筋トレは基礎代謝のアップに効果的です。年齢を重ねるにつれて、食べる量は変わっていないはずなのに”痩せにくくなった”と感じることはありませんか?その原因は、基礎代謝量が年齢とともに低下しているからです。

基礎代謝とは、人が生命維持するために最低限必要なエネルギーのことを指します。筋肉は基礎代謝の中でも一番多くエネルギーを使うので、筋肉量が多くなると基礎代謝も高くなり、一日の消費カロリーも高くなるのです。
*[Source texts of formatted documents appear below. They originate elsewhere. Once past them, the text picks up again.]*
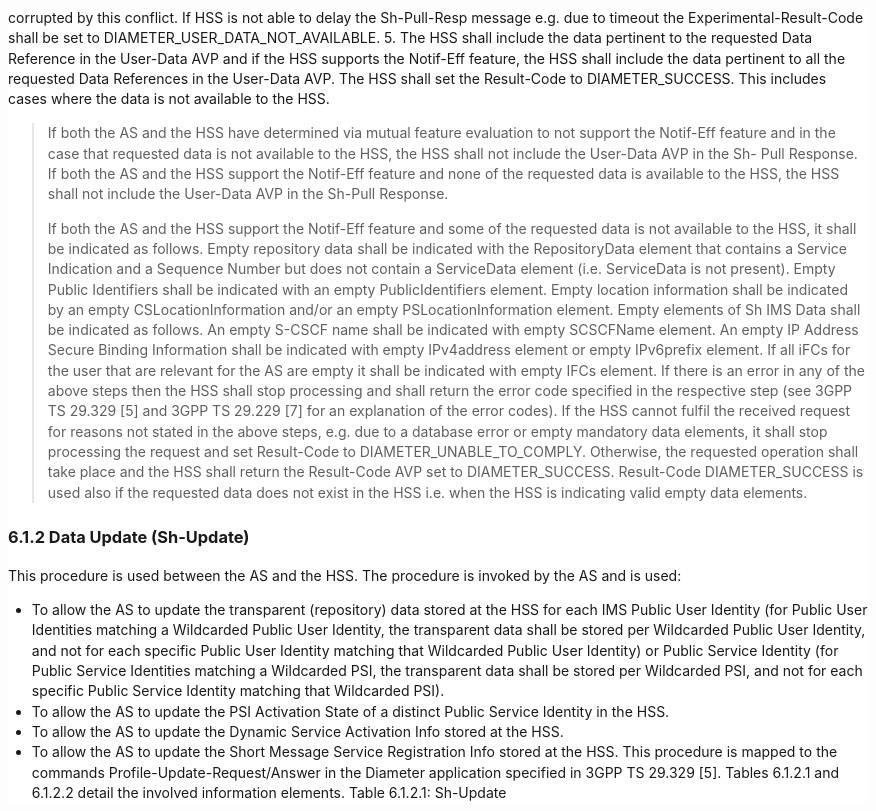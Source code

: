 corrupted by this conflict. If HSS is not able to delay the Sh-Pull-Resp
message e.g. due to timeout the Experimental-Result-Code shall be set to
DIAMETER_USER_DATA_NOT_AVAILABLE.
5\. The HSS shall include the data pertinent to the requested Data Reference
in the User-Data AVP and if the HSS supports the Notif-Eff feature, the HSS
shall include the data pertinent to all the requested Data References in the
User-Data AVP. The HSS shall set the Result-Code to DIAMETER_SUCCESS. This
includes cases where the data is not available to the HSS.
> If both the AS and the HSS have determined via mutual feature evaluation to
> not support the Notif-Eff feature and in the case that requested data is not
> available to the HSS, the HSS shall not include the User-Data AVP in the Sh-
> Pull Response. If both the AS and the HSS support the Notif-Eff feature and
> none of the requested data is available to the HSS, the HSS shall not
> include the User-Data AVP in the Sh-Pull Response.
>
> If both the AS and the HSS support the Notif-Eff feature and some of the
> requested data is not available to the HSS, it shall be indicated as
> follows. Empty repository data shall be indicated with the RepositoryData
> element that contains a Service Indication and a Sequence Number but does
> not contain a ServiceData element (i.e. ServiceData is not present). Empty
> Public Identifiers shall be indicated with an empty PublicIdentifiers
> element. Empty location information shall be indicated by an empty
> CSLocationInformation and/or an empty PSLocationInformation element. Empty
> elements of Sh IMS Data shall be indicated as follows. An empty S-CSCF name
> shall be indicated with empty SCSCFName element. An empty IP Address Secure
> Binding Information shall be indicated with empty IPv4address element or
> empty IPv6prefix element. If all iFCs for the user that are relevant for the
> AS are empty it shall be indicated with empty IFCs element.
If there is an error in any of the above steps then the HSS shall stop
processing and shall return the error code specified in the respective step
(see 3GPP TS 29.329 [5] and 3GPP TS 29.229 [7] for an explanation of the error
codes).
If the HSS cannot fulfil the received request for reasons not stated in the
above steps, e.g. due to a database error or empty mandatory data elements, it
shall stop processing the request and set Result-Code to
DIAMETER_UNABLE_TO_COMPLY.
Otherwise, the requested operation shall take place and the HSS shall return
the Result-Code AVP set to DIAMETER_SUCCESS. Result-Code DIAMETER_SUCCESS is
used also if the requested data does not exist in the HSS i.e. when the HSS is
indicating valid empty data elements.
### 6.1.2 Data Update (Sh-Update)
This procedure is used between the AS and the HSS. The procedure is invoked by
the AS and is used:
  * To allow the AS to update the transparent (repository) data stored at the HSS for each IMS Public User Identity (for Public User Identities matching a Wildcarded Public User Identity, the transparent data shall be stored per Wildcarded Public User Identity, and not for each specific Public User Identity matching that Wildcarded Public User Identity) or Public Service Identity (for Public Service Identities matching a Wildcarded PSI, the transparent data shall be stored per Wildcarded PSI, and not for each specific Public Service Identity matching that Wildcarded PSI).
  * To allow the AS to update the PSI Activation State of a distinct Public Service Identity in the HSS.
  * To allow the AS to update the Dynamic Service Activation Info stored at the HSS.
  * To allow the AS to update the Short Message Service Registration Info stored at the HSS.
This procedure is mapped to the commands Profile-Update-Request/Answer in the
Diameter application specified in 3GPP TS 29.329 [5]. Tables 6.1.2.1 and
6.1.2.2 detail the involved information elements.
Table 6.1.2.1: Sh-Update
一方で、筋肉量が少ないと基礎代謝が低下するため、エネルギーが消費されず痩せにくい体になってしまいます。筋トレで筋肉量をアップすることで基礎代謝を高め、痩せやすい体づくりにもつながります。

姿勢の維持や改善

筋トレの大きなメリットの2つ目は、綺麗な姿勢の維持・改善です。

年齢を重ねても、しゃんとした立ち姿の方はいつだって若々しく美しく見えますよね。綺麗な姿勢を維持するためには体幹、つまり胴体の筋力が重要です。背骨を支えている体幹の筋肉を鍛えると、体をしっかり支えられるようになるので姿勢が綺麗になります。

また、綺麗な姿勢を保てると内臓の活発な働きを保つことができます。姿勢が悪いと内臓を支える骨盤や背骨がゆがみ、内臓の位置がずれて正常な働きができませんが、綺麗な姿勢を維持できれば内臓を正常な位置で支えることができるので、胃もたれや胃の不快感、便秘などの解消も期待できます。

ほかにも、姿勢が悪いと元気がなさそうに見えたり、実年齢より老けてみられたりしますが、姿勢を正すだけで心も体も前向きになります。美しい姿勢は、健康と若さの秘訣ですよ!

生活習慣病の予防 

筋トレは生活習慣病の予防に効果的です。女性は50代を超えると生活習慣病にかかりやすくなります。その理由は、女性ホルモンであるエストロゲンが減少するからです。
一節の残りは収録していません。